The impact on our children
- Nearly 1 in 4 young children in the US lived with insufficient food in 2012.
- Children are 36 % of the poor. In 2010, 16.4 million US children (22%) were poor. Black, Latino and Native American children are most likely to live in poverty.
- More and more children are being detained by child welfare agencies, a $29 billion industry generating income to millions of professionals and big Pharma, and placed in foster care due to poverty, homelessness, racism, sexism . . .
- The US is the only rich country with no federal paid maternity leave policy and no universal child or family allowance.
- 47.6% of immigrants and their US born children live in or near poverty. Immigration laws force separation of children from their families.
The impact on older people & people with disabilities
- In 2010, 8.3 million US people over 60 faced the threat of hunger – up 78% from a decade ago.
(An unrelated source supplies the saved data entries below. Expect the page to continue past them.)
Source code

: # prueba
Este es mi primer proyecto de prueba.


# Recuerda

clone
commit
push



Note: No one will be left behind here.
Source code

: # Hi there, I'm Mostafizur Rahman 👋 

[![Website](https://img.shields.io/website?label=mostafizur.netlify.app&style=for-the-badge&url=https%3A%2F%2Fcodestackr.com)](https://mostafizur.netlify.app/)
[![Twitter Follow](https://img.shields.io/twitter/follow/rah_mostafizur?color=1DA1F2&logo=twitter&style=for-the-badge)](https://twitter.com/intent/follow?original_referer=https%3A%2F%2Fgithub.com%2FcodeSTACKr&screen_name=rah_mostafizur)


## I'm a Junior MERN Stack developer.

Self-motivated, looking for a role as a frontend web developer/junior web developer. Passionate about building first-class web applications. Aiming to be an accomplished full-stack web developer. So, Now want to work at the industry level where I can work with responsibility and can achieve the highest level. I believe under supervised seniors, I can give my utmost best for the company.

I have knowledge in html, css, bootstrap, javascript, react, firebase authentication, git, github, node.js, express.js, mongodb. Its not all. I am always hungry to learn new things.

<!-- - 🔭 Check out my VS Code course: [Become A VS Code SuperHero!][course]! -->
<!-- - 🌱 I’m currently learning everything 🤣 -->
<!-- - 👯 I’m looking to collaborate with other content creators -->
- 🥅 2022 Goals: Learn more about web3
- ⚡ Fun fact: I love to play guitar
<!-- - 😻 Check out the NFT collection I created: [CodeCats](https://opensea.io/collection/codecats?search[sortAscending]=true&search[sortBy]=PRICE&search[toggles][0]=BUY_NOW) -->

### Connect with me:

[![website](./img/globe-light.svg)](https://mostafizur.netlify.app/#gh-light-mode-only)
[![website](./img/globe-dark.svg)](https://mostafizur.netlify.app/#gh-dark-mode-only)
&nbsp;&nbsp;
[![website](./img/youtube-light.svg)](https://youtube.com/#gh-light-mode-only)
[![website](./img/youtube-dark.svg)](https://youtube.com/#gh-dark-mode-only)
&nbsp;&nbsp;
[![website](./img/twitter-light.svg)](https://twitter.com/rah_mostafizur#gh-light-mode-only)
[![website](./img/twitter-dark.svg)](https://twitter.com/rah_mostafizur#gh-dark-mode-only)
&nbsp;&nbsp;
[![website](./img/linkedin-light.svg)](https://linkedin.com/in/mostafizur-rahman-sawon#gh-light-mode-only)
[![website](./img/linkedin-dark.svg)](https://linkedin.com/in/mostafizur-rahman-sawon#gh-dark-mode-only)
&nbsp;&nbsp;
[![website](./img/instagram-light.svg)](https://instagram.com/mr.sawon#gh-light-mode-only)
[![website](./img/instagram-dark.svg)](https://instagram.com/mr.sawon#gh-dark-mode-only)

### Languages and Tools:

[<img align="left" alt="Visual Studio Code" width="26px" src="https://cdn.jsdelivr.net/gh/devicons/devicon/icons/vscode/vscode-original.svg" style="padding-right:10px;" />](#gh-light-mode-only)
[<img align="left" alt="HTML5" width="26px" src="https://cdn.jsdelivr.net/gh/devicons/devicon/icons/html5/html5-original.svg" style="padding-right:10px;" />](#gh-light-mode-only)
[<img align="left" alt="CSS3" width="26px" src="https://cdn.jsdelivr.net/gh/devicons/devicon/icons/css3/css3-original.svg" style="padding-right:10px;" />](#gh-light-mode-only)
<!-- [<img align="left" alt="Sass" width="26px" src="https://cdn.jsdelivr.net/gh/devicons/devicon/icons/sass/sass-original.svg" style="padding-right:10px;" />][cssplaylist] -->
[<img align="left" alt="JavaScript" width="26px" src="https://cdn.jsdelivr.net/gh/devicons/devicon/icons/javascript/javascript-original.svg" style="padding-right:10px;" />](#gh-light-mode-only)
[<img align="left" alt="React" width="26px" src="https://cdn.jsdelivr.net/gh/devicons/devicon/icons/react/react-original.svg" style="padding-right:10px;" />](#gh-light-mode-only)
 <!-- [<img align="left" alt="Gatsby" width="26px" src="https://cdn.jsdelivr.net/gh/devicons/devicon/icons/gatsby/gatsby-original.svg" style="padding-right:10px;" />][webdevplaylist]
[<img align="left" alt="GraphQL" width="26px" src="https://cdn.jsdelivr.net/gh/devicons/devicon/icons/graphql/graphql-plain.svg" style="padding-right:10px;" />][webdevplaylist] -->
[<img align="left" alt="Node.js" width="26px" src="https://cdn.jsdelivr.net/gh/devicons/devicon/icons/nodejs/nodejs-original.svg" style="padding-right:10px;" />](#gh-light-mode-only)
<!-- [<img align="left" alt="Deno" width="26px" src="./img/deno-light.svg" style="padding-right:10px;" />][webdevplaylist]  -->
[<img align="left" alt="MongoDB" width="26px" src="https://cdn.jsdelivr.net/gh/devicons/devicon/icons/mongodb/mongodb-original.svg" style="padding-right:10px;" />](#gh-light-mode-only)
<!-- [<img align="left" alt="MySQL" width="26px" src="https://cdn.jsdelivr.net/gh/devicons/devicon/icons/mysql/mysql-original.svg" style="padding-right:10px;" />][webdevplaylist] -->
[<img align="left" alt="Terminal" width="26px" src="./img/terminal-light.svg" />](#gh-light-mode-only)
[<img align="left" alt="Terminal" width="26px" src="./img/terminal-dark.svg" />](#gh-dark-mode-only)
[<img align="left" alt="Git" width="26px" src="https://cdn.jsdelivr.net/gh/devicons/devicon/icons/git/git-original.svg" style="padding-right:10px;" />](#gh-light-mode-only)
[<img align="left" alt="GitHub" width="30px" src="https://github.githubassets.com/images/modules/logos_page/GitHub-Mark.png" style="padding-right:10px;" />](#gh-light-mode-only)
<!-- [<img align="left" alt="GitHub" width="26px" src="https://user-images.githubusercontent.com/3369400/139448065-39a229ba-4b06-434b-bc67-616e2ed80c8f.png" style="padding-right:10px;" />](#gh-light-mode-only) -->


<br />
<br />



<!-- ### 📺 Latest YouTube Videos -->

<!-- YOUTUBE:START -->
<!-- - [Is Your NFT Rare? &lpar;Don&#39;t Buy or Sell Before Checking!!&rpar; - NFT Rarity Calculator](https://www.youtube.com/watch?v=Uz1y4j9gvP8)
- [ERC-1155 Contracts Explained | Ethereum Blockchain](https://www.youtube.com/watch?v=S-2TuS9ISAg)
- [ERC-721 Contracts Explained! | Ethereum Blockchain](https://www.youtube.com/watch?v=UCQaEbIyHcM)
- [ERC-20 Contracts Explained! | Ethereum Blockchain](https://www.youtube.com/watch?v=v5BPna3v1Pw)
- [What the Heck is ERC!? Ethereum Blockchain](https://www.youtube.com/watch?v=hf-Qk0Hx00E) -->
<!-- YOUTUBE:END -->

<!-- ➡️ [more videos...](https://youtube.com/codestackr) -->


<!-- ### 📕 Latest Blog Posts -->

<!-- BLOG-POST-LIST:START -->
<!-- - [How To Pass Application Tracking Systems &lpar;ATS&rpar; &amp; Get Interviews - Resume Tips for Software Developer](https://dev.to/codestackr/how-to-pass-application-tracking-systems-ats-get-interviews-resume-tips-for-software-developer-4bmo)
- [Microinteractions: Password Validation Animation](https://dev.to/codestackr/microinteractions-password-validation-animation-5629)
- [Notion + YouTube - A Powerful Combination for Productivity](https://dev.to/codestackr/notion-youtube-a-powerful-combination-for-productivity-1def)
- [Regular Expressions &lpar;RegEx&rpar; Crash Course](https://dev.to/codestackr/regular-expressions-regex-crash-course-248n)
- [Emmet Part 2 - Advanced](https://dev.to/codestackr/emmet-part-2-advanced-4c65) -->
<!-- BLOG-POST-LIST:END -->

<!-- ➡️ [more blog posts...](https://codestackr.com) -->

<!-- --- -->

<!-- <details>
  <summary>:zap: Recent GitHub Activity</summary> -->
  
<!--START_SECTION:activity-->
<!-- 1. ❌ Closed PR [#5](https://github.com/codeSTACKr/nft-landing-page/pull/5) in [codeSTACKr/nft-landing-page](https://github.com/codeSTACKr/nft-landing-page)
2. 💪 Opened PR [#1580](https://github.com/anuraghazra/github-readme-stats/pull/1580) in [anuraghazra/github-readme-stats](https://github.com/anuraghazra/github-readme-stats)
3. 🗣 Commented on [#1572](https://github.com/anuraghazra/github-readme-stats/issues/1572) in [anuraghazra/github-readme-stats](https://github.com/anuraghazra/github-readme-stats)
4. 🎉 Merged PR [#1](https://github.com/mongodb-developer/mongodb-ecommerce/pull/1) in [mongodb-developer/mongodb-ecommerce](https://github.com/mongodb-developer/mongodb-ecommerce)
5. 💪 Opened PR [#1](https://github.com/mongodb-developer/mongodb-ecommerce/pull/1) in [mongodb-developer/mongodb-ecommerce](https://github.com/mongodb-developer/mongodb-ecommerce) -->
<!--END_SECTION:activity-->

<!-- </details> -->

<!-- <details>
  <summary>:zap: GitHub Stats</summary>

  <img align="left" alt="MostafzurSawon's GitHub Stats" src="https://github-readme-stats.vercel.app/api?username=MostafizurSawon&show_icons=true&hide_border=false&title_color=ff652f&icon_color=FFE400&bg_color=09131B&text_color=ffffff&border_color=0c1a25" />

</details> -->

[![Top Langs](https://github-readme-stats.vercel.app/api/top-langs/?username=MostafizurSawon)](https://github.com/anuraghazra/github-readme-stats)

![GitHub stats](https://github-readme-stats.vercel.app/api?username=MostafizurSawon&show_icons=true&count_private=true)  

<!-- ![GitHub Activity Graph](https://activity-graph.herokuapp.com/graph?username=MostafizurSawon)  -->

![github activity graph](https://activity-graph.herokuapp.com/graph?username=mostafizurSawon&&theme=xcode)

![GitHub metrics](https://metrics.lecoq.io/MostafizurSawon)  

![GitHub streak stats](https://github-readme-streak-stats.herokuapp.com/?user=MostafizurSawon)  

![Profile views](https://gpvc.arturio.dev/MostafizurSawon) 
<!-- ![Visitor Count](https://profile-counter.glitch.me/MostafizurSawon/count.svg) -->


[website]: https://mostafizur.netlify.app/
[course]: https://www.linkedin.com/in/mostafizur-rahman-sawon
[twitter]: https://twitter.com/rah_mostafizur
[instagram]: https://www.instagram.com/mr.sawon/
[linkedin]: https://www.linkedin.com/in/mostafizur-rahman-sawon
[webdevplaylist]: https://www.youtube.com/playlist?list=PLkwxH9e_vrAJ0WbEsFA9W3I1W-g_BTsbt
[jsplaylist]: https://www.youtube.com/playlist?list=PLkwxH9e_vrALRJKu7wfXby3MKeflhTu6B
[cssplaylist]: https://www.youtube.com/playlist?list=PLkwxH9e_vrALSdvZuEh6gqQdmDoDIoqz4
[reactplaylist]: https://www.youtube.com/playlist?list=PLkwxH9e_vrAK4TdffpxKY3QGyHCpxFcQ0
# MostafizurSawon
- In the US people with disabilities are twice as likely to live below the poverty line. 72% of women with disabilities live below the poverty line.
Impact on wages for women & men
- When welfare benefits drop so do wages. Wages (adjusted for inflation) have dropped from 1979 to today.
- Domestic and homecare workers, along with farm workers, commonly make less than the minimum wage.
- Women earn only 77% of what white men earn; Black and Latina women earn even less.
- Men’s income has dropped by 19% since 1970; by 41% for those with a high school diploma and no college.
- Almost 40% of Alzheimer’s caregivers are men, often caring for their partners, without pay. Men are increasingly echoing women’s demand for time and resources to care for their loved ones.
The 1% is getting richer, much richer
- 95 % of all income growth between 2009 and 2012 went to the 1%.
- The top 400 wealthiest are worth more than $2 trillion, more than the bottom half of the US population.
INVEST IN CARING FOR PEOPLE AND THE PLANET, NOT KILLING!